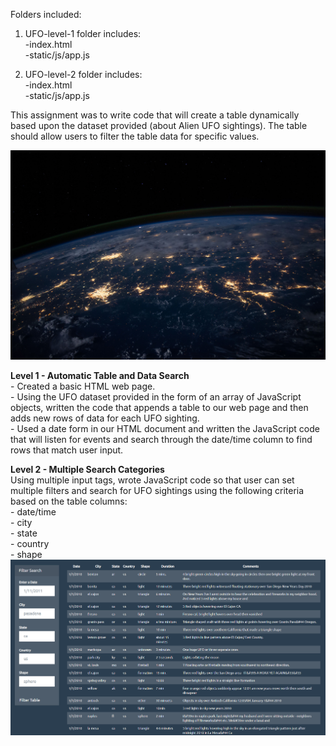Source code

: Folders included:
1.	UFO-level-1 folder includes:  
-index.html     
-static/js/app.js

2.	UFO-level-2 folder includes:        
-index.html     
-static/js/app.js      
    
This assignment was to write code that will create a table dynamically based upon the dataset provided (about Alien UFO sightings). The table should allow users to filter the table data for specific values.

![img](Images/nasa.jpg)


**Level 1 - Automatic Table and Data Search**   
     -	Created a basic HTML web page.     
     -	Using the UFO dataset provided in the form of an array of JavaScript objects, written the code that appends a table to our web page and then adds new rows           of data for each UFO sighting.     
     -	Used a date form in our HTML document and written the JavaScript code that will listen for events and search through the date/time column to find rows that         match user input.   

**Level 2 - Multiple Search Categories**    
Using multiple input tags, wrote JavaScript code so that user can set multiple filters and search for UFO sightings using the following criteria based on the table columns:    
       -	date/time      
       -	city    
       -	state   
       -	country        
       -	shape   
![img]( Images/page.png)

+ + + + +

TASK BRIEF:
Give the count of lines in the records above that hold the string "page", and only that count.

REPLY:
3